物語の構成(というのかな?)は秀逸に素晴らしくて、
拓の目を通して、先輩たちの少し大人びた恋愛(三角)関係をサブストーリーとして語らせ、
(裏ストーリーとしての)里伽子の父と母と再婚者(不倫相手)の大人の三角関係を背景にして、里伽子と再婚者(不倫相手)の関係性を描き、
それぞれがそれぞれの身近にある大人の世界の領域を彷徨いながら、お互いがリアルな等身大の恋愛関係を築く。
この辺の魅せ方はお見事!
「海がきこえるⅡ アイがあるから」のあとがきで氷室冴子は津村知沙のことを、「私は彼女がご贔屓で」と書いている。連載から単行本化する際に推敲した結果、津村知沙の影が薄くなり、そのことが続編を書くきっかけの一つとなっていると述べている。

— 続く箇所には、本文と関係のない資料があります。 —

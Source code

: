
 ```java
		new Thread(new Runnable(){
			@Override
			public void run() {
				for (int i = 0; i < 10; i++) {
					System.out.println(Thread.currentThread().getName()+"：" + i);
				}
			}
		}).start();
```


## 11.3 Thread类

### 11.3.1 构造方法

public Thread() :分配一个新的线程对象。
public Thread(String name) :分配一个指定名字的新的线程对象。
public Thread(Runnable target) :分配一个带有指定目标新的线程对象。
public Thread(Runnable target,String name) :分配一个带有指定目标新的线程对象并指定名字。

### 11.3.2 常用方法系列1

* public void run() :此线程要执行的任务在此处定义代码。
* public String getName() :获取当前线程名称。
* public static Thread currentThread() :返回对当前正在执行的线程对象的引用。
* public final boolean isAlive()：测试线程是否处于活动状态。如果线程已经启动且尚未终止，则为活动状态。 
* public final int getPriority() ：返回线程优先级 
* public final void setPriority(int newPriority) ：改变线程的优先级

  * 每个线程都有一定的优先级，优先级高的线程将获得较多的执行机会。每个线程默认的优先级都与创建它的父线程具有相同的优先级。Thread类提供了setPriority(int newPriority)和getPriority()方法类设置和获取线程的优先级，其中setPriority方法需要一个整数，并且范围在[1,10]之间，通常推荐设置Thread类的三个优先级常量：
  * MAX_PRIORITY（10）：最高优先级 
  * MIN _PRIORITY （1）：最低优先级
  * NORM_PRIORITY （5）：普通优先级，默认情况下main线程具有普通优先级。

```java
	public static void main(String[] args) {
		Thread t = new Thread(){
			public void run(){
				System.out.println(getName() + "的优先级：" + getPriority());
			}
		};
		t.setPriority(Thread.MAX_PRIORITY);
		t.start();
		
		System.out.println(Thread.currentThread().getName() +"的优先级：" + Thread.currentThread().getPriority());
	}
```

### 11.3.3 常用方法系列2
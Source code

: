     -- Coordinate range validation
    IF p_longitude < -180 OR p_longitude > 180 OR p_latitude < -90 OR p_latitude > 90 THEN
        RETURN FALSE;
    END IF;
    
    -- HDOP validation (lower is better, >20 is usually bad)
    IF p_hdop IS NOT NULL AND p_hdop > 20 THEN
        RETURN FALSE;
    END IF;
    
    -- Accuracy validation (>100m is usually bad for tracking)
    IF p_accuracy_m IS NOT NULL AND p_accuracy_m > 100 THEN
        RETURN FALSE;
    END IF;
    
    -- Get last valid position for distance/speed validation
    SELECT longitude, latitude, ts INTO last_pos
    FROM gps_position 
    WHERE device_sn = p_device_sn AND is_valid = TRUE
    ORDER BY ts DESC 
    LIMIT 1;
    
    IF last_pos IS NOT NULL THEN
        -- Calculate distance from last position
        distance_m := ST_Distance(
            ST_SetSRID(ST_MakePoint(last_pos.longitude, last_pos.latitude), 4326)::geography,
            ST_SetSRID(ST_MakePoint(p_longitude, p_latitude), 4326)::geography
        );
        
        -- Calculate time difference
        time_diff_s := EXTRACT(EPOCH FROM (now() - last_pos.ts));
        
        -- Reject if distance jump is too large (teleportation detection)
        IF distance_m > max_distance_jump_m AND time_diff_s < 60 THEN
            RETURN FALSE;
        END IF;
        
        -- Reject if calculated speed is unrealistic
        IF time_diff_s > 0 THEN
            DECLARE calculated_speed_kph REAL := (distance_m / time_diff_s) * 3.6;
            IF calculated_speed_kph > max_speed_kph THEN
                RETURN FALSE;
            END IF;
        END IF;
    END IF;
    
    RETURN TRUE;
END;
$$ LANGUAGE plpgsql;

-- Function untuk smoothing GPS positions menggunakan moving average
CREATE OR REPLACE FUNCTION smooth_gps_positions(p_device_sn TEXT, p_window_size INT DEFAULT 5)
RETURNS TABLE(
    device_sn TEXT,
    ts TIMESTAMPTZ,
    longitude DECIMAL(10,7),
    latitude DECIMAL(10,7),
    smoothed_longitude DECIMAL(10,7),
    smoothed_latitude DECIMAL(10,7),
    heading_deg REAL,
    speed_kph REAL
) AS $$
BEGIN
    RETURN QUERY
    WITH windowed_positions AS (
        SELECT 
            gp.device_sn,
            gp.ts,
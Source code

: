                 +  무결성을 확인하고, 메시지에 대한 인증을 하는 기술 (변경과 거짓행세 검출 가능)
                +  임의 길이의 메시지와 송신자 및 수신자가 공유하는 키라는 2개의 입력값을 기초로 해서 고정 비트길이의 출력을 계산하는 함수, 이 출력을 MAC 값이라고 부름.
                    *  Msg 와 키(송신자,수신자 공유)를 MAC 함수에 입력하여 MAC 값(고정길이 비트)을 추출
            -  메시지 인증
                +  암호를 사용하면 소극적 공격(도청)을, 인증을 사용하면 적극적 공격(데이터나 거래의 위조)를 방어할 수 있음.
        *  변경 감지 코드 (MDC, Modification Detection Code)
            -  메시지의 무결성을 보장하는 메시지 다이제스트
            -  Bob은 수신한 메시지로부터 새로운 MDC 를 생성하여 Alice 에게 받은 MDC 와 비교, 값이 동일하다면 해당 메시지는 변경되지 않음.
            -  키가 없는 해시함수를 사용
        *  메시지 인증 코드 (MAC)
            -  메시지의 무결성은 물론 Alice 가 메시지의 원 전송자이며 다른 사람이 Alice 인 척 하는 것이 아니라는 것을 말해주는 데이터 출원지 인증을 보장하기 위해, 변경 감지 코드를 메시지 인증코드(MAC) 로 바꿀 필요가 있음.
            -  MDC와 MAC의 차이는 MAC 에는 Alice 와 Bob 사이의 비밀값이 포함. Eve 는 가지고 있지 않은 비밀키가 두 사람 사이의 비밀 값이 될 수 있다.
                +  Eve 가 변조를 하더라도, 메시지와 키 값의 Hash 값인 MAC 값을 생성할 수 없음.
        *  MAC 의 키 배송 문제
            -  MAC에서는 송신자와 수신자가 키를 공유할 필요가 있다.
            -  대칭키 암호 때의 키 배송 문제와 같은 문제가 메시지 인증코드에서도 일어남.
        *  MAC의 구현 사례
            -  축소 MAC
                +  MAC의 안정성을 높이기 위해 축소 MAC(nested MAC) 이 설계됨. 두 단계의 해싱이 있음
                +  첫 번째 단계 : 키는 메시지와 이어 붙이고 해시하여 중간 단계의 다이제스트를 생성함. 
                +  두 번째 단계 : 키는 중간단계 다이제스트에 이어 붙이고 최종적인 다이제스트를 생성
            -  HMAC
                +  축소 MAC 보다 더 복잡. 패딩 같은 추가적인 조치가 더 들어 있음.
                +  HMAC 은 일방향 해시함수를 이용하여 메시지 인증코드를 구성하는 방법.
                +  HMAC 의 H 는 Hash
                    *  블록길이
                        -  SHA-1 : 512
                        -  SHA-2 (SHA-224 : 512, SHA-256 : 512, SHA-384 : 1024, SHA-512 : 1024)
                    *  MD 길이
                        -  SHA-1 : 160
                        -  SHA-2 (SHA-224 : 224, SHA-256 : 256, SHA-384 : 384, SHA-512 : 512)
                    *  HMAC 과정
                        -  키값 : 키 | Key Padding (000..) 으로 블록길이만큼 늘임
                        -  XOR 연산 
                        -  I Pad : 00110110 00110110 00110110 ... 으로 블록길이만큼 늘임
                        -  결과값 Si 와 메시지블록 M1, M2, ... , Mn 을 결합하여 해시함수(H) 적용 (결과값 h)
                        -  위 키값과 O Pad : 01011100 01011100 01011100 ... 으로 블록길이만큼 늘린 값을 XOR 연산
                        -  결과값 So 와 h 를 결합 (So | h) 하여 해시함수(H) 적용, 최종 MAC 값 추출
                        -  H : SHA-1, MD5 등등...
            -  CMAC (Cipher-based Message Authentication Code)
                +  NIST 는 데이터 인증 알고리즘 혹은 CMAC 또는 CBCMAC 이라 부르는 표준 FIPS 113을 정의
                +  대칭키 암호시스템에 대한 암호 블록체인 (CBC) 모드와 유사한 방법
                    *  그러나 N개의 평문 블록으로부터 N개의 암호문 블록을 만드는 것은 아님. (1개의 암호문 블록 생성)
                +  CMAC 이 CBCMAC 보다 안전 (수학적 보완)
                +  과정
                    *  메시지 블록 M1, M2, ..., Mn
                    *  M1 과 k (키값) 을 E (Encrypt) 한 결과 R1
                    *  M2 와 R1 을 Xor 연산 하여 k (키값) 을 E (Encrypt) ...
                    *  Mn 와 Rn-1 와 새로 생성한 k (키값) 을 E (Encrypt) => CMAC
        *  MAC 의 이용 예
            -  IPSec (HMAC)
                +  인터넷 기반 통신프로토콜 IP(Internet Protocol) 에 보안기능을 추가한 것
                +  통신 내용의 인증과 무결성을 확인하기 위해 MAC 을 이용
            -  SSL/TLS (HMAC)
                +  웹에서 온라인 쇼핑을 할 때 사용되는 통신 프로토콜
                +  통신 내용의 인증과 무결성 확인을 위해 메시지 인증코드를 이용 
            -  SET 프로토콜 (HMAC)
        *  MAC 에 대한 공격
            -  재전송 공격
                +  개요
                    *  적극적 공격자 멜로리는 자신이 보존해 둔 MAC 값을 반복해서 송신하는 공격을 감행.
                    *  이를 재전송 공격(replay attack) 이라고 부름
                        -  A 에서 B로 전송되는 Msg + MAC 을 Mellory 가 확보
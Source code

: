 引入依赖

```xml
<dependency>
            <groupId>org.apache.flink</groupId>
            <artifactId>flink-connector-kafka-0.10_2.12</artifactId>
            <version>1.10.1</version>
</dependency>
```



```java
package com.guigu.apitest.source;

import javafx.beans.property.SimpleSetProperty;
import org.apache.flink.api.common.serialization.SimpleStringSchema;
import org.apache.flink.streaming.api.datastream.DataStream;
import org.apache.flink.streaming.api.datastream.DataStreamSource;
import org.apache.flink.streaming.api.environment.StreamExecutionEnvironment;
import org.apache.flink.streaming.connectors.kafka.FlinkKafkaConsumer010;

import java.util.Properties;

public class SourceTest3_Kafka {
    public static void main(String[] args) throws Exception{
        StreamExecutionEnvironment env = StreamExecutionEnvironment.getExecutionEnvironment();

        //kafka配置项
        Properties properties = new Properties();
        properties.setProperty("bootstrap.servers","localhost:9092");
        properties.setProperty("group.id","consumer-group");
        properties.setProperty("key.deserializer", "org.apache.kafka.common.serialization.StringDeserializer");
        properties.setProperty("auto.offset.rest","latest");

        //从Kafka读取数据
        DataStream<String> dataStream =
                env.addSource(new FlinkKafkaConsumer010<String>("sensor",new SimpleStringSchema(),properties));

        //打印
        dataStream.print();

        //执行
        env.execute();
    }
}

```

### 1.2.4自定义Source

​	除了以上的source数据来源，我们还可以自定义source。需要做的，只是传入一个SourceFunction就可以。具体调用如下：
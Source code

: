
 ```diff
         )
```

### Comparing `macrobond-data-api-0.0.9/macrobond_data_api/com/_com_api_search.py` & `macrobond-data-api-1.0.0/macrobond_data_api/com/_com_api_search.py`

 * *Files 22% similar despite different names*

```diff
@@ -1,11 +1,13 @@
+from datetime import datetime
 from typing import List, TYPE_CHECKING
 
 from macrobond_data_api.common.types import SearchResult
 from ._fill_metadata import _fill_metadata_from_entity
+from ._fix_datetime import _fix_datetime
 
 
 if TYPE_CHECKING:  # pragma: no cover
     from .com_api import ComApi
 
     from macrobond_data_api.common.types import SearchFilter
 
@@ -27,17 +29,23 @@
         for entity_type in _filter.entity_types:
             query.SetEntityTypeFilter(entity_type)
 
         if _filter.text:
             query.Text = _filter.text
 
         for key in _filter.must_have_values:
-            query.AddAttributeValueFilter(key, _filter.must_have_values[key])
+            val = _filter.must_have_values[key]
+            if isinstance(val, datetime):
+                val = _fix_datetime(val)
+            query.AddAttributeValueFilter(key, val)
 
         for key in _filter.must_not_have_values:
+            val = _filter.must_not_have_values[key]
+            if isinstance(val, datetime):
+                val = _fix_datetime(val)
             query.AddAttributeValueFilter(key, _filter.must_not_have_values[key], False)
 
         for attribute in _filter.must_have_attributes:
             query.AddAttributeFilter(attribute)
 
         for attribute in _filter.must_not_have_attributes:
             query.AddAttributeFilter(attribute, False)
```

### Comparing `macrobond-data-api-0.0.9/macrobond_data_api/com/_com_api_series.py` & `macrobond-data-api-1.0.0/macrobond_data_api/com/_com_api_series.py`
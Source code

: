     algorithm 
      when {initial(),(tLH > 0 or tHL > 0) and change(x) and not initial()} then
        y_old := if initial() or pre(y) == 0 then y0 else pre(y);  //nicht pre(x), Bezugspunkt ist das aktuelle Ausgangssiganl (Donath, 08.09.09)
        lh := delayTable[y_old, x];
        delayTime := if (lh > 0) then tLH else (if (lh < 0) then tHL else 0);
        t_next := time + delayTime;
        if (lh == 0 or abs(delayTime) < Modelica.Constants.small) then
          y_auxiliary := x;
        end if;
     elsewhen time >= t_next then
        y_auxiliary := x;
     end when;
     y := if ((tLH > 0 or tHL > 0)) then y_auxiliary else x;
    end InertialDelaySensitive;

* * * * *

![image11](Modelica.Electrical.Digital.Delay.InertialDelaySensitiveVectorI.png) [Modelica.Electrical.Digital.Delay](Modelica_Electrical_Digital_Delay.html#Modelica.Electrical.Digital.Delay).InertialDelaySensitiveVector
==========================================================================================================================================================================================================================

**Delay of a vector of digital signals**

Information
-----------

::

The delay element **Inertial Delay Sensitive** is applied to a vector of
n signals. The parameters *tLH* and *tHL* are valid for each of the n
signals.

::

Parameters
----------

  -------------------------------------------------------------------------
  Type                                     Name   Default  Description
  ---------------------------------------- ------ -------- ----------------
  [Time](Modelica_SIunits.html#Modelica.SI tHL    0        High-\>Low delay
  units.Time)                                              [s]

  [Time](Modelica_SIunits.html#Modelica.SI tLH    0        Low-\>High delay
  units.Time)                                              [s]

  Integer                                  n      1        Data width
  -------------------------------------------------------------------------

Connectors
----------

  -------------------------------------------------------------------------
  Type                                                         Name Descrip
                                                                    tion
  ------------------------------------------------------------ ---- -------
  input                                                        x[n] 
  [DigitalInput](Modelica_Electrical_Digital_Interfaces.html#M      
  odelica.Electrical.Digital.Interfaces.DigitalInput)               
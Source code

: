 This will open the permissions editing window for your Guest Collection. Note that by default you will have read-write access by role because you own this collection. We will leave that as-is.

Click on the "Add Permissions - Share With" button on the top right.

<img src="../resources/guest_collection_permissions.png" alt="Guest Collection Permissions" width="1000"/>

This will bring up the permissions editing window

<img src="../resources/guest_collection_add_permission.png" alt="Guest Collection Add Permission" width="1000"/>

実はSINSEIも津村知沙の突拍子もない行動と謎めいたところがご贔屓で(笑)、というか気になっていて、それで消化不慮のような形だったんだけれど、
実は「海がきこえるⅡ アイがあるから」では、拓と里伽子のメインのストーリー、もちろんそれはそれとして物語として楽しめたけれど、実はサブストーリーの方がよほど身につまされた。
もちろんSINSEIは結婚してからは一度も不倫なんてしたことは無いけれど(たぶん)、
津村知沙の気持ちも良く分かるし、田坂さんの気持ちも痛いほど良く分かるし、大沢氏の気持ちもきっとたぶん分かるような気がする。。。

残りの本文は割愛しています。